“E se saudais somente os vossos irmãos, o que fazeis de extraordinário? (Mt 5,47)
A reflexão bíblica é elaborada por Adroaldo Palaoro, sacerdote jesuíta, comentando o evangelho do 7° Domingo do Tempo Comum (19/02/2017) que corresponde ao trecho de Mateus 5, 38-48.
Com estas palavras, Jesus estabelece a diferença entre o modo pagão e o modo cristão de viver o cotidiano. A “cotidianidade” de nossa vida está tecida de coisas “ordinárias”, contraposta ao que ocorre de maneira “extra-ordinária”. A maioria das pessoas vive restrita ao ordinário com o anonimato que ele envolve. No entanto, no seio do ordinário pode brotar uma mudança, uma transformação.
“Se, às vezes, há um fastio na rotina, não raro ela revela um mistério insondável” (Cláudio Van Balen). Quando assumimos o nosso ordinário e o vivificamos com injeções de novidade e de criação, ele se torna o “lugar” das experiências. E a “experiência é a sabedoria da vida”.
No ordinário se encontram as “pequenas práticas com sucesso”. O ordinário pode significar um avanço na aceitação do “pequeno”, das coisas mais simples… tudo tem sentido, tudo é digno de ser cuidado. Nesse sentido, o ordinário que conserva, também pode provocar o surgimento do novo; o ordinário que aliena, também está grávido de utopia; o ordinário que nos acomoda, também pode ser o lugar da audácia e da iniciativa.
No evangelho de hoje, Jesus pergunta aos seus seguidores o que fazem de extraordinário. Isso nos leva a pensar que o cristão deve ser aquele que tem atitudes extraordinárias, comportamentos extraordinários, ações extraordinárias, etc… Portanto, esta é uma das características do cristão: ser extraordinário. No entanto, quando pensamos em “extraordinário”, pensamos em enormes obras, coisas estrondosas, mirabolantes, etc…
O que é “extraordinário”? A palavra nos sugere pensar o seguinte: “extra” + “ordinário”. “Ordinário” é o que está na ordem do dia, nas regras, nos comportamentos ditos normais de todos, na mesmice do dia a dia. Isto é o ordinário: acordar, trabalhar, estudar, casar, comprar, consumir, morrer… Milhões de pessoas passam a vida fazendo o ordinário. E simplesmente “passam”.
Aqueles que fazem coisas “além desse ordinário”, ou seja, “extra”, são pessoas “extraordinárias”. Portanto, tudo aquilo que vai além da normalidade, do comportamento geral, isso é extraordinário. Dessa forma, tiramos do conceito de “extraordinário” a necessidade de “coisas enormes”. Mas, coisas mais profundas, com mais sentido, com “sabor diferente”, com “características diferenciadas”.
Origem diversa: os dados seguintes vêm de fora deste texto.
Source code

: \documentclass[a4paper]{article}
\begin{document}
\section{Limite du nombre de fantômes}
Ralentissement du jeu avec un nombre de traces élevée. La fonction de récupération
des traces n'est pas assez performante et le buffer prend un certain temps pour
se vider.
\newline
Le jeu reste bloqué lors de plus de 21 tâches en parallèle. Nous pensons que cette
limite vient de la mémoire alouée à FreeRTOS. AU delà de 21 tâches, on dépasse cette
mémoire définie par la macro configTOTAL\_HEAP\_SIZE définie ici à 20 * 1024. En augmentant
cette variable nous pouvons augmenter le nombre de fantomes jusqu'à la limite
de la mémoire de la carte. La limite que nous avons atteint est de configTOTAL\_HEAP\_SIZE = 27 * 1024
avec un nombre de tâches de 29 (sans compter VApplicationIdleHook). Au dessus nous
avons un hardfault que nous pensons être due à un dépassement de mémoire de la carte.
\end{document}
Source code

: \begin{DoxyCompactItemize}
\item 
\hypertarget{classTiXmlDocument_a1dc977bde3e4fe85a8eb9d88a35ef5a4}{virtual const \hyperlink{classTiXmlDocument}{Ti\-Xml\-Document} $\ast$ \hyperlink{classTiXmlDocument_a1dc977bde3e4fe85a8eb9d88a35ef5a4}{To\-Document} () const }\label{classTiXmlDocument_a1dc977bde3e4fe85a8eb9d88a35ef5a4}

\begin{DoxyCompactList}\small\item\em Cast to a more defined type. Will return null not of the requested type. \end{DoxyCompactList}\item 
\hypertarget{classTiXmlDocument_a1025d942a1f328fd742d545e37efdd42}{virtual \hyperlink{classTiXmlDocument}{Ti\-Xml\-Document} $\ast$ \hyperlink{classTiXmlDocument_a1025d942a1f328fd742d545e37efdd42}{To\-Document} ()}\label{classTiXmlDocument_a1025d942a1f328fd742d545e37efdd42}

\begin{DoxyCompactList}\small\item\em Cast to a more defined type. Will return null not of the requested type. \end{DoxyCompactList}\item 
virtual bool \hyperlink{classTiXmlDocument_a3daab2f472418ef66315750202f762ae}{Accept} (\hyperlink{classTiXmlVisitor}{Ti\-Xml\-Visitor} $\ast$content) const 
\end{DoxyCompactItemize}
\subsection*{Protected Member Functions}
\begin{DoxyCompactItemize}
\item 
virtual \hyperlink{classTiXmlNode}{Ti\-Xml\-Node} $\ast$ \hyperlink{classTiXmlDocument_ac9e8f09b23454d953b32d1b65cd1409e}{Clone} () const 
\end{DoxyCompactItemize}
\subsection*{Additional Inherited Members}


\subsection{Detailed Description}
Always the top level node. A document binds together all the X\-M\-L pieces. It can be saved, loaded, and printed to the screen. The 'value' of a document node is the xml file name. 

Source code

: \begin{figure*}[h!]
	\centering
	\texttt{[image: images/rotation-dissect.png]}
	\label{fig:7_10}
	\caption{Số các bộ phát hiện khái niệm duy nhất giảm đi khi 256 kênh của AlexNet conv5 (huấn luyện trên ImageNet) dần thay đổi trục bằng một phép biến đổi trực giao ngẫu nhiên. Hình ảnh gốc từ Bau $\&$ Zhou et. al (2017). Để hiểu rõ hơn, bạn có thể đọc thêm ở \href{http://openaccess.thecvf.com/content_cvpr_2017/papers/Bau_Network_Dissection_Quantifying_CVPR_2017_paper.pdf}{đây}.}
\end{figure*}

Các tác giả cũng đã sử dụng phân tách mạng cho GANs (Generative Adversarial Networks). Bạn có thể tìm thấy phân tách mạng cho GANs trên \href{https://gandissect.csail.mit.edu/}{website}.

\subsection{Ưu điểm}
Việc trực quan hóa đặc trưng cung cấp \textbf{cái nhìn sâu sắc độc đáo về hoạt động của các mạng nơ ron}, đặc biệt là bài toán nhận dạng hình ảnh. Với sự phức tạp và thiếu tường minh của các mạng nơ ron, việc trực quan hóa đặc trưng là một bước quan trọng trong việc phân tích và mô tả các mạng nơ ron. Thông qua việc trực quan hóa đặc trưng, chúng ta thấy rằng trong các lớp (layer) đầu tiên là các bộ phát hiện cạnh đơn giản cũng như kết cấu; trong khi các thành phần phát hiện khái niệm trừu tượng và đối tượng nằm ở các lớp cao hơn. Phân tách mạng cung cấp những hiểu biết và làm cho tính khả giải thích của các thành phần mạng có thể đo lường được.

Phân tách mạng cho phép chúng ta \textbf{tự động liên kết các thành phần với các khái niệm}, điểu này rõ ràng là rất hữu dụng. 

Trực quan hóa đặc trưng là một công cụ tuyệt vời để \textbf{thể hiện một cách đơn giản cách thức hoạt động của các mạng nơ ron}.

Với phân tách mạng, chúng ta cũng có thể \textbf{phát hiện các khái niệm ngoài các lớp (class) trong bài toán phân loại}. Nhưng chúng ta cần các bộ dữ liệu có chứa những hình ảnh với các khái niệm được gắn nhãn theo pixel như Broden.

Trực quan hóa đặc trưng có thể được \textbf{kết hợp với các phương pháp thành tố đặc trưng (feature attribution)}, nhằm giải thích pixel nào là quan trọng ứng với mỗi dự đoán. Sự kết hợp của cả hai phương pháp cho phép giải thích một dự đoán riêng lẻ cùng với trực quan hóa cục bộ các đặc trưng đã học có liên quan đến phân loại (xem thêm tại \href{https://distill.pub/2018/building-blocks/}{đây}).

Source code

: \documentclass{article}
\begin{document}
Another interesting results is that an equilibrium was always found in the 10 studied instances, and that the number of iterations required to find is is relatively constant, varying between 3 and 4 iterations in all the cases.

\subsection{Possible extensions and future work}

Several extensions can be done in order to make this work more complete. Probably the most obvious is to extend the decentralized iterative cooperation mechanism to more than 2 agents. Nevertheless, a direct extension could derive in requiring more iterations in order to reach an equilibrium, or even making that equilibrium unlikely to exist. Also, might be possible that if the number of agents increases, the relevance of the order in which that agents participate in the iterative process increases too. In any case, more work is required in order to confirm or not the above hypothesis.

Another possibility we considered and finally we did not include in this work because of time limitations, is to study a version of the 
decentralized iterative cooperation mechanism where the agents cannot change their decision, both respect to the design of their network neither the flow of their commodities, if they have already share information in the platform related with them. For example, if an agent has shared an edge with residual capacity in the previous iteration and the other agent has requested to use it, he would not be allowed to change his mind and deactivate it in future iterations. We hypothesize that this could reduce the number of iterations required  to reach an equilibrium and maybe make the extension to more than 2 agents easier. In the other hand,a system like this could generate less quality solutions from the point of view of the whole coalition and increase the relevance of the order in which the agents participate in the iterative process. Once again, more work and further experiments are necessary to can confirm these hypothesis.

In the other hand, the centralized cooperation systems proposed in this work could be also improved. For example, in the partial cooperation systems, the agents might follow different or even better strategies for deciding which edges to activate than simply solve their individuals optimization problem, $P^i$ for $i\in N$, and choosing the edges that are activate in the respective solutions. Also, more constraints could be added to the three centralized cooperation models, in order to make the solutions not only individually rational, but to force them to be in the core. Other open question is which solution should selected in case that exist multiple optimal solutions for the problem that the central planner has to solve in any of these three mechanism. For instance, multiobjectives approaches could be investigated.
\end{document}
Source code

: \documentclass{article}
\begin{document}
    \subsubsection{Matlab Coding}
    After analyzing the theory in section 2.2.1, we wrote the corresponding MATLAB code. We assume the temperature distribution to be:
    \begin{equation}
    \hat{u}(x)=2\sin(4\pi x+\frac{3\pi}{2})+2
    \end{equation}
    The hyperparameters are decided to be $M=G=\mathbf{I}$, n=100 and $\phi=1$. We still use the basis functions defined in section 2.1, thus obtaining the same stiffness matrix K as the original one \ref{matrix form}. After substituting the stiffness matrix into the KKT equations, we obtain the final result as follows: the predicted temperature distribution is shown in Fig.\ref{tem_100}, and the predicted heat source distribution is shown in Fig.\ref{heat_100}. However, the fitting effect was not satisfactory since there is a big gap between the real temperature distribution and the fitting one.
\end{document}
O seguimento de Jesus é para aqueles que querem “algo mais”, que querem o “extraordinário”. A espiritualidade é a contracorrente do ordinário. Se, de um lado, o ordinário nos arrasta para a repetição e a conservação, de outro lado, a espiritualidade nos impulsiona para a busca e a descoberta. Se permanecermos simplesmente no ordinário, então nos tornaremos medíocres e nos contentaremos com o “menos”.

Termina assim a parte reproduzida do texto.